LinuxQuestions.org - Multiple hop tunnel to chain port forwarding

I was having trouble setting up a db connection from my local machine to a db server that was configured to only accept connections from machines behind its own subnet. I had trouble setting up a multiple hop tunnel for chaining port forwarding through my firewall machine on the same subnet as the db. My first attempt involved two port forwards, on localhost and on the firewall machine, which didn't work for me. This approach I found at http://www.derkeiler.com/Newsgroups/.../msg00267.html involved constructing an end to end connection to the db via the firewall machine

Quote:

When you have to go through multiple hops, it's usually better to get an
end-to-end connection. In this case:

ssh -oproxycommand="ssh -qaxT firewall nc %h %p" -L 5432:localhost:5432 dbserver

If you have a copy of the snail book, section 11.4 (p444) has a discussion
of these two approaches.

The annoyance with the second approach is that it requires having netcat
("nc") or something equivalent on the intermediate host. I hope that
someday OpenSSH will have this feature built in, i.e. connecting an exec
channel to a remote TCP connection.

I'm trying to understand what this command does.
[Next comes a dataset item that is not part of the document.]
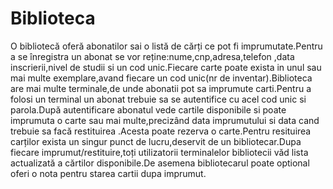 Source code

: # Biblioteca

O bibliotecă oferă abonatilor sai o listă de cărți ce pot fi imprumutate.Pentru a se înregistra un abonat se vor reține:nume,cnp,adresa,telefon ,data inscrierii,nivel de studii si un cod unic.Fiecare carte poate exista in unul sau mai multe exemplare,avand fiecare un cod unic(nr de inventar).Biblioteca are mai multe terminale,de unde abonatii pot sa imprumute carti.Pentru a folosi un terminal un abonat trebuie sa se autentifice cu acel cod unic si parola.După autentificare abonatul vede cartile disponibile si poate imprumuta o carte sau mai multe,precizând data imprumutului si data cand trebuie sa facă restituirea .Acesta poate rezerva o carte.Pentru resituirea carților exista un singur punct de lucru,deservit de un bibliotecar.Dupa fiecare imprumut/restituire,toți utilizatorii terminalelor bibliotecii văd lista actualizată a cărtilor disponibile.De asemena bibliotecarul poate optional oferi o nota pentru starea cartii dupa imprumut.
I know what these options mean

-L construct a port forwarding tunnel
-q Quiet mode - surpresses warnings/diagnostic messages
-a Disables forwarding of the authentication agent connection (as opposed to -A which enables it)
-x Disables X11 forwarding (as opposed to -X which enables it)
-T disables pseudo-tty allocation

but I'm not clear on what the 'ssh -oproxycommand="ssh -qaxT firewall nc %h %p"'

My guess about what this command does is: I'm constructing and end to end connection between localhost and dbserver via firewall by running the command nc %h %p on firewall - my limited understanding of netcat is it forwards host and port? something like that? Anyways, I just want to understand what this command does, if anyone would like to comment. Thanks.